AI chatbots are becoming more popular for customer support. Rather than replacing human agents, they are being used to assist them by solving set problems and speeding up resolution time. Additionally, they can improve both customer satisfaction as well as customer support KPIs. The best investment returns and case studies come from using a platform with built-in knowledge such as Enterprise Bot, instead of building a chatbot from scratch. Below is a guide to calculating chatbots ROI.
What Causes High Customer Support Costs?
Before calculating the ROI for chatbots, it is essential to understand why customer support is so costly. Research shows that over 250 billion client service requests are conducted annually, which costs a staggering $1.3 trillion. Data from the Help Desk Institute reveals that the average cost for a minute of live chat is just over $1, while the average session is about $17. The highest costs come from three factors, which are operator salaries, daily costs such as licensing fees, and training and hiring charges.
Using the Right Tool to Make Your Calculations
In order to make accurate estimations, you’ll need to employ a chatbot calculator, and you’ll want to input information such as:
- The number of operators
- Country where the support team is based (helps to know operator salaries)
- The chat ticket and email volume
- Average time needed for resolution
To use an illustration of how this works, let’s say a company with fifty operators gets an average of five thousand emails and chat tickets each month, and it takes about five minutes on average to resolve them.
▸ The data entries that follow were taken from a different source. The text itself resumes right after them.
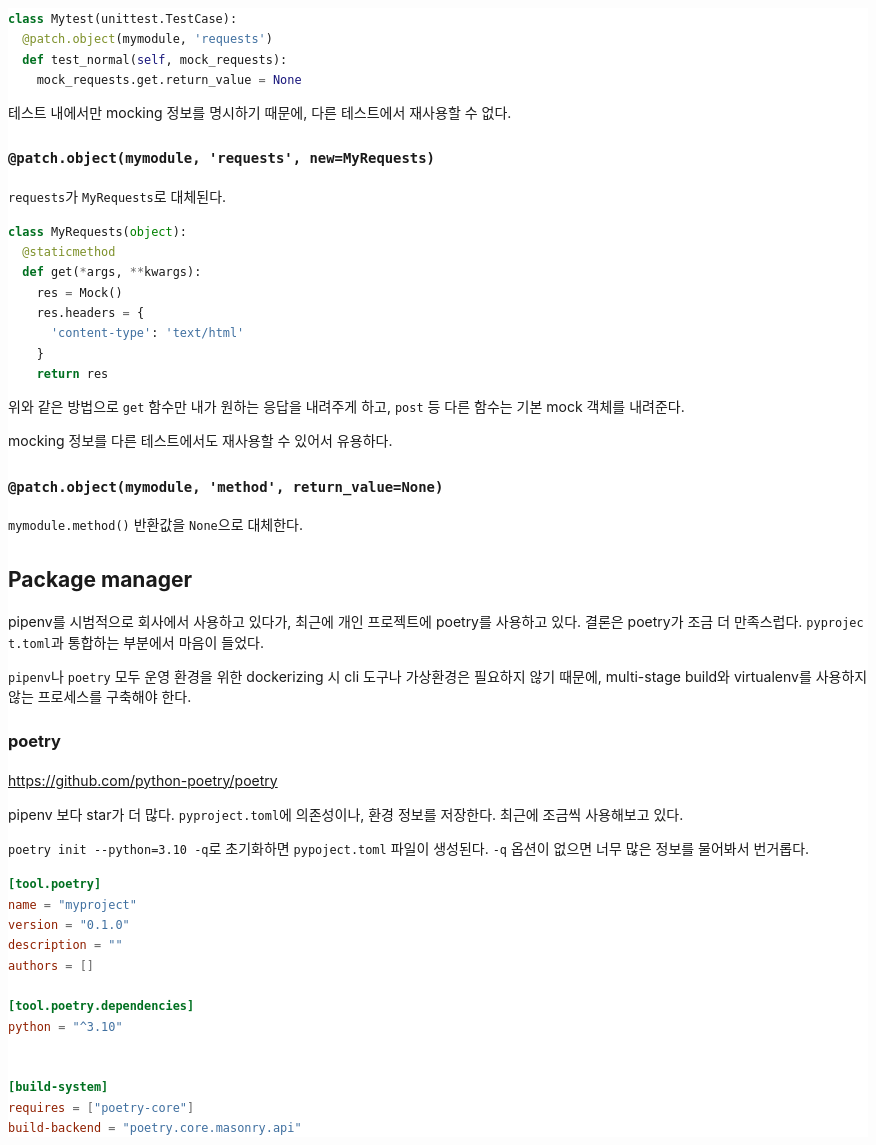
 ```python
class Mytest(unittest.TestCase):
  @patch.object(mymodule, 'requests')
  def test_normal(self, mock_requests):
    mock_requests.get.return_value = None
```

테스트 내에서만 mocking 정보를 명시하기 때문에, 다른 테스트에서 재사용할 수 없다.

### `@patch.object(mymodule, 'requests', new=MyRequests)`

`requests`가 `MyRequests`로 대체된다.

```python
class MyRequests(object):
  @staticmethod
  def get(*args, **kwargs):
    res = Mock()
    res.headers = {
      'content-type': 'text/html'
    }
    return res
```

위와 같은 방법으로 `get` 함수만 내가 원하는 응답을 내려주게 하고,
`post` 등 다른 함수는 기본 mock 객체를 내려준다.

mocking 정보를 다른 테스트에서도 재사용할 수 있어서 유용하다.

### `@patch.object(mymodule, 'method', return_value=None)`

`mymodule.method()` 반환값을 `None`으로 대체한다.


## Package manager

pipenv를 시범적으로 회사에서 사용하고 있다가, 최근에 개인 프로젝트에 poetry를 사용하고 있다.
결론은 poetry가 조금 더 만족스럽다. `pyproject.toml`과 통합하는 부분에서 마음이 들었다.

`pipenv`나 `poetry` 모두 운영 환경을 위한 dockerizing 시 cli 도구나 가상환경은 필요하지 않기 때문에,
multi-stage build와 virtualenv를 사용하지 않는 프로세스를 구축해야 한다.

### poetry

https://github.com/python-poetry/poetry

pipenv 보다 star가 더 많다. `pyproject.toml`에 의존성이나, 환경 정보를 저장한다.
최근에 조금씩 사용해보고 있다.

`poetry init --python=3.10 -q`로 초기화하면 `pypoject.toml` 파일이 생성된다.
`-q` 옵션이 없으면 너무 많은 정보를 물어봐서 번거롭다.

```toml
[tool.poetry]
name = "myproject"
version = "0.1.0"
description = ""
authors = []

[tool.poetry.dependencies]
python = "^3.10"


[build-system]
requires = ["poetry-core"]
build-backend = "poetry.core.masonry.api"
```
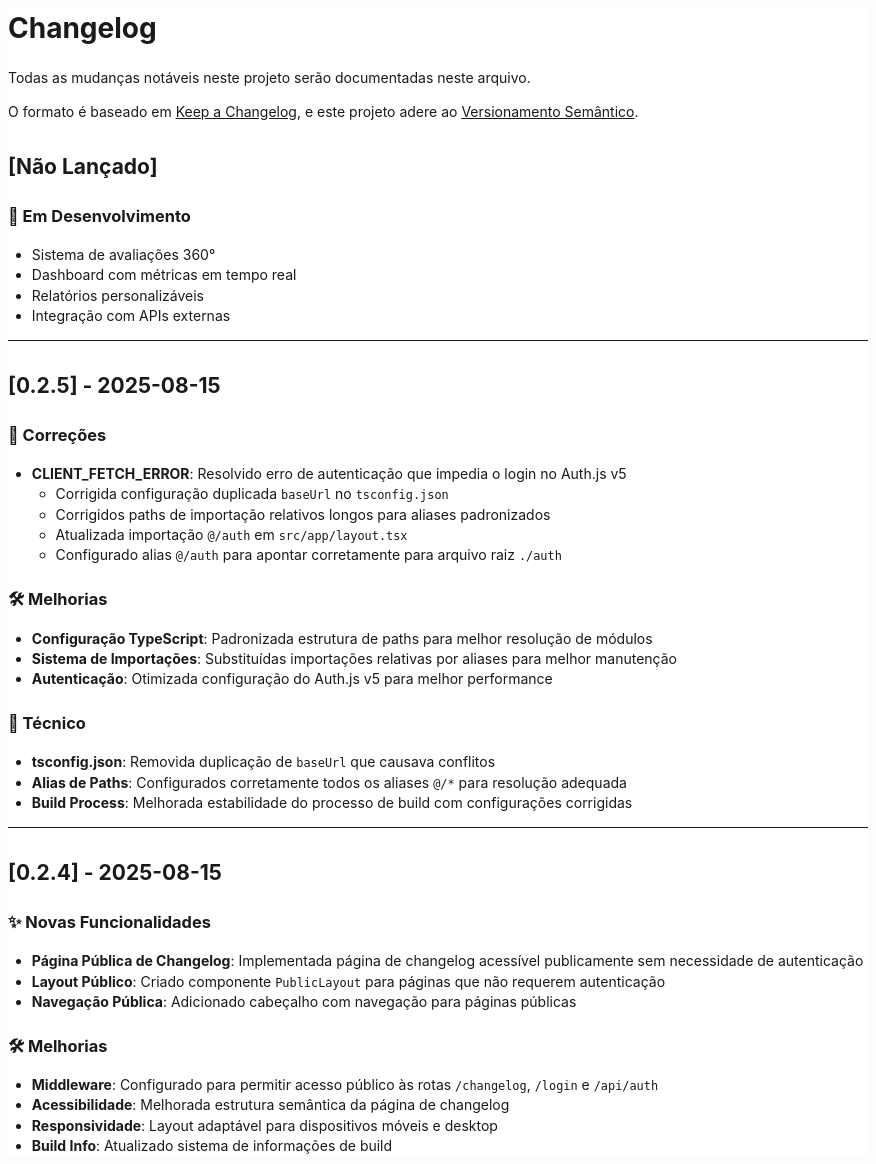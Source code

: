 # Changelog

Todas as mudanças notáveis neste projeto serão documentadas neste arquivo.

O formato é baseado em [Keep a Changelog](https://keepachangelog.com/pt-BR/1.0.0/),
e este projeto adere ao [Versionamento Semântico](https://semver.org/lang/pt-BR/).

## [Não Lançado]

### 🔧 Em Desenvolvimento
- Sistema de avaliações 360°
- Dashboard com métricas em tempo real
- Relatórios personalizáveis
- Integração com APIs externas

---

## [0.2.5] - 2025-08-15

### 🐛 Correções
- **CLIENT_FETCH_ERROR**: Resolvido erro de autenticação que impedia o login no Auth.js v5
  - Corrigida configuração duplicada `baseUrl` no `tsconfig.json`
  - Corrigidos paths de importação relativos longos para aliases padronizados
  - Atualizada importação `@/auth` em `src/app/layout.tsx`
  - Configurado alias `@/auth` para apontar corretamente para arquivo raiz `./auth`

### 🛠️ Melhorias
- **Configuração TypeScript**: Padronizada estrutura de paths para melhor resolução de módulos
- **Sistema de Importações**: Substituídas importações relativas por aliases para melhor manutenção
- **Autenticação**: Otimizada configuração do Auth.js v5 para melhor performance

### 🔧 Técnico
- **tsconfig.json**: Removida duplicação de `baseUrl` que causava conflitos
- **Alias de Paths**: Configurados corretamente todos os aliases `@/*` para resolução adequada
- **Build Process**: Melhorada estabilidade do processo de build com configurações corrigidas

---

## [0.2.4] - 2025-08-15

### ✨ Novas Funcionalidades
- **Página Pública de Changelog**: Implementada página de changelog acessível publicamente sem necessidade de autenticação
- **Layout Público**: Criado componente `PublicLayout` para páginas que não requerem autenticação
- **Navegação Pública**: Adicionado cabeçalho com navegação para páginas públicas

### 🛠️ Melhorias
- **Middleware**: Configurado para permitir acesso público às rotas `/changelog`, `/login` e `/api/auth`
- **Acessibilidade**: Melhorada estrutura semântica da página de changelog
- **Responsividade**: Layout adaptável para dispositivos móveis e desktop
- **Build Info**: Atualizado sistema de informações de build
The calculator uses a proprietary formula that would consider the standardized AI resolution times for each industry, as well as the salaries for each country, the ticket count, and the resolution time. The savings would increase each year and the business could handle a certain amount of ticket growth without having to recruit extra human operators.
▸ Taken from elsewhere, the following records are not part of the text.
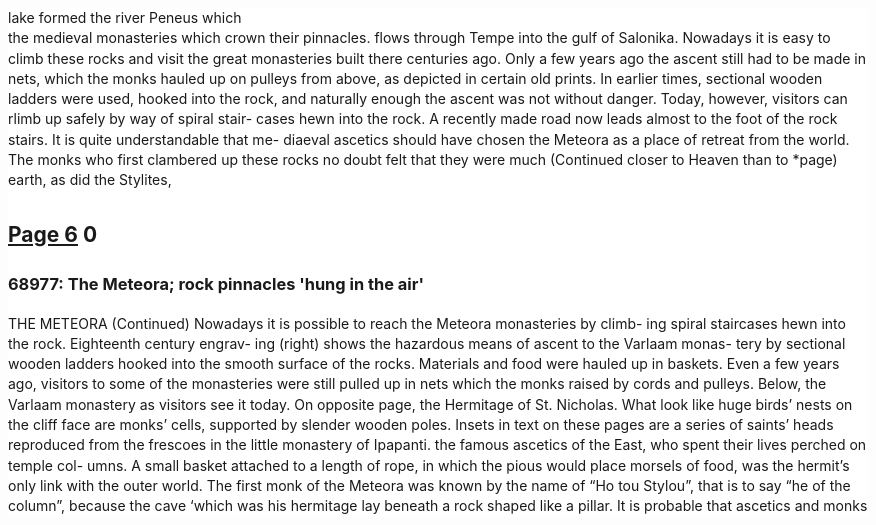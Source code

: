 lake formed the river Peneus which   
the medieval monasteries which crown their pinnacles. 
flows through Tempe into the gulf of 
Salonika. 
Nowadays it is easy to climb these 
rocks and visit the great monasteries 
built there centuries ago. Only a few 
years ago the ascent still had to be 
made in nets, which the monks hauled 
up on pulleys from above, as depicted in 
certain old prints. In earlier times, 
sectional wooden ladders were used, 
hooked into the rock, and naturally 
enough the ascent was not without 
danger. Today, however, visitors can 
rlimb up safely by way of spiral stair- 
cases hewn into the rock. A recently 
made road now leads almost to the foot 
of the rock stairs. 
It is quite understandable that me- 
diaeval ascetics should have chosen the 
Meteora as a place of retreat from the 
world. The monks who first clambered 
up these rocks no doubt 
felt that they were much (Continued 
closer to Heaven than to *page) 
earth, as did the Stylites,

## [Page 6](https://demo.humlab.umu.se/courier/068988engo.pdf#page=6) 0

### 68977: The Meteora; rock pinnacles 'hung in the air'

THE METEORA 
(Continued) 
Nowadays it is possible to reach the Meteora monasteries by climb- 
ing spiral staircases hewn into the rock. Eighteenth century engrav- 
ing (right) shows the hazardous means of ascent to the Varlaam monas- 
tery by sectional wooden ladders hooked into the smooth surface 
of the rocks. Materials and food were hauled up in baskets. Even 
a few years ago, visitors to some of the monasteries were still pulled 
up in nets which the monks raised by cords and pulleys. Below, 
the Varlaam monastery as visitors see it today. On opposite page, 
the Hermitage of St. Nicholas. What look like huge birds’ nests 
on the cliff face are monks’ cells, supported by slender wooden poles. 
Insets in text on these pages are a series of saints’ heads reproduced 
from the frescoes in the little monastery of Ipapanti. 
the famous ascetics of the East, who 
spent their lives perched on temple col- 
umns. A small basket attached to a 
length of rope, in which the pious 
would place morsels of food, was the 
hermit’s only link with the outer world. 
The first monk of the Meteora was 
known by the name of “Ho tou Stylou”, 
that is to say “he of 
the column”, because 
the cave ‘which was his 
hermitage lay beneath 
a rock shaped like a 
pillar. 
It is probable that 
ascetics and monks 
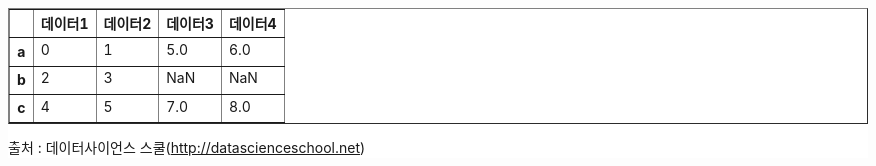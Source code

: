 


<div>
<style scoped>
    .dataframe tbody tr th:only-of-type {
        vertical-align: middle;
    }

    .dataframe tbody tr th {
        vertical-align: top;
    }

    .dataframe thead th {
        text-align: right;
    }
</style>
<table border="1" class="dataframe">
  <thead>
    <tr style="text-align: right;">
      <th></th>
      <th>데이터1</th>
      <th>데이터2</th>
      <th>데이터3</th>
      <th>데이터4</th>
    </tr>
  </thead>
  <tbody>
    <tr>
      <th>a</th>
      <td>0</td>
      <td>1</td>
      <td>5.0</td>
      <td>6.0</td>
    </tr>
    <tr>
      <th>b</th>
      <td>2</td>
      <td>3</td>
      <td>NaN</td>
      <td>NaN</td>
    </tr>
    <tr>
      <th>c</th>
      <td>4</td>
      <td>5</td>
      <td>7.0</td>
      <td>8.0</td>
    </tr>
  </tbody>
</table>
</div>

출처 : 데이터사이언스 스쿨(http://datascienceschool.net)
How to Receive the Best Chatbot ROI
To maximize your return on investment, you’ll need to make sure your chatbots are solving the right issues, their training is optimized, and they are deployed into the correct channels, and can integrate with your back-end-based systems.
- Correct problem solving: Make sure your AI is handling the correct customer inquiries. Don’t make guesses when it comes to the uses cases which are ideal for automation, identify them early using a historical analysis of ticket data.
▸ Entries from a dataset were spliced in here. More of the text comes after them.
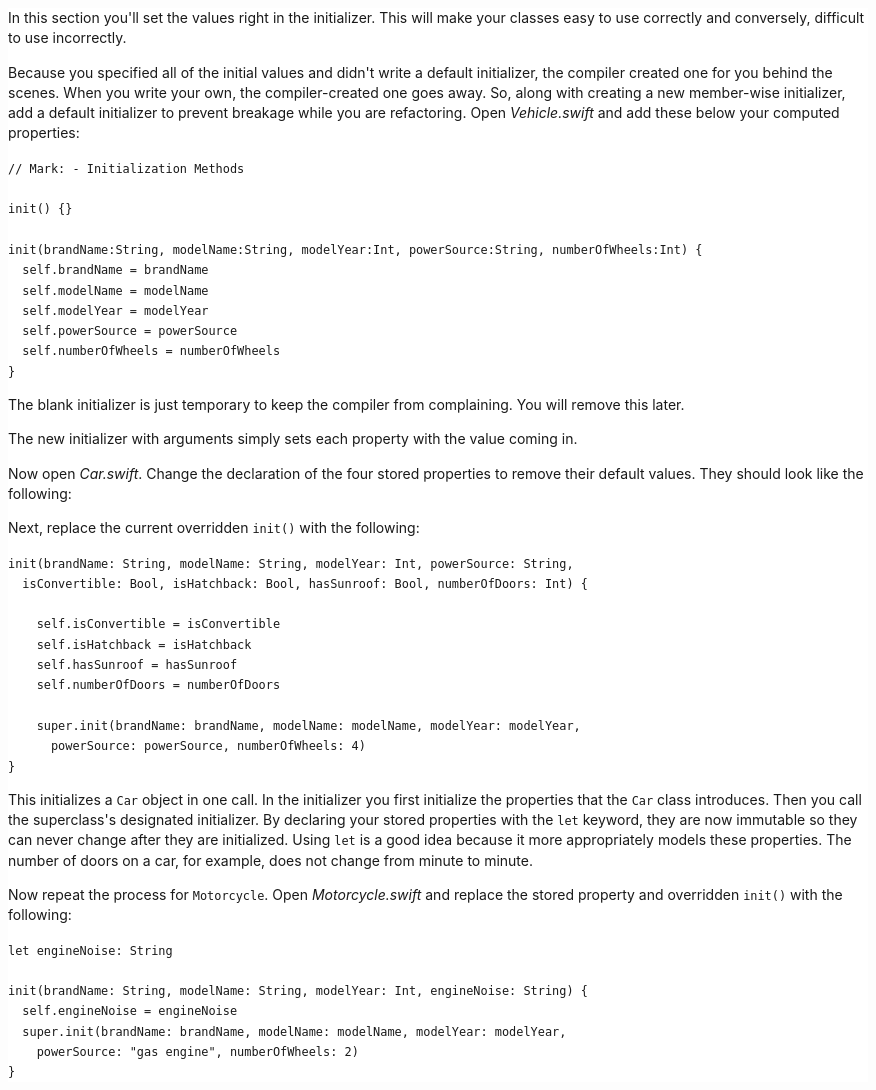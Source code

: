 In this section you'll set the values right in the initializer. This will make your classes easy to use correctly and conversely, difficult to use incorrectly.

Because you specified all of the initial values and didn't write a default initializer, the compiler created one for you behind the scenes. When you write your own, the compiler-created one goes away. So, along with creating a new member-wise initializer, add a default initializer to prevent breakage while you are refactoring. Open _Vehicle.swift_ and add these below your computed properties:
    
    
    // Mark: - Initialization Methods
     
    init() {}
     
    init(brandName:String, modelName:String, modelYear:Int, powerSource:String, numberOfWheels:Int) {
      self.brandName = brandName
      self.modelName = modelName
      self.modelYear = modelYear
      self.powerSource = powerSource
      self.numberOfWheels = numberOfWheels
    }

The blank initializer is just temporary to keep the compiler from complaining. You will remove this later.

The new initializer with arguments simply sets each property with the value coming in.

Now open _Car.swift_. Change the declaration of the four stored properties to remove their default values. They should look like the following:

Next, replace the current overridden `init()` with the following:
    
    
    init(brandName: String, modelName: String, modelYear: Int, powerSource: String,
      isConvertible: Bool, isHatchback: Bool, hasSunroof: Bool, numberOfDoors: Int) {
     
        self.isConvertible = isConvertible
        self.isHatchback = isHatchback
        self.hasSunroof = hasSunroof
        self.numberOfDoors = numberOfDoors
     
        super.init(brandName: brandName, modelName: modelName, modelYear: modelYear,
          powerSource: powerSource, numberOfWheels: 4)
    }

This initializes a `Car` object in one call. In the initializer you first initialize the properties that the `Car` class introduces. Then you call the superclass's designated initializer. By declaring your stored properties with the `let` keyword, they are now immutable so they can never change after they are initialized. Using `let` is a good idea because it more appropriately models these properties. The number of doors on a car, for example, does not change from minute to minute.

Now repeat the process for `Motorcycle`. Open _Motorcycle.swift_ and replace the stored property and overridden `init()` with the following:
    
    
    let engineNoise: String
     
    init(brandName: String, modelName: String, modelYear: Int, engineNoise: String) {
      self.engineNoise = engineNoise
      super.init(brandName: brandName, modelName: modelName, modelYear: modelYear,
        powerSource: "gas engine", numberOfWheels: 2)
    }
- Optimize your training: Those who are using contemporary AI platforms which leverage deeper reinforcement learning will have a significant advantage because improvements will be made over time and it can monitor conversations so that it can gain additional skills.
- Correct channel deployment: One of the most common mistakes made by companies is deploying their bots within the incorrect channels. They don’t have to always be within live widgets on websites, but may also be deployed within social media, email, voice platforms, and messaging sites. Chatbots work best when launched on channels that have high resolution time and volume.
Chatbots should also be empowered to completely resolve tickets while deflecting others to different channels through the integration of CRM (Customer Resource Management) along with eCommerce and order management.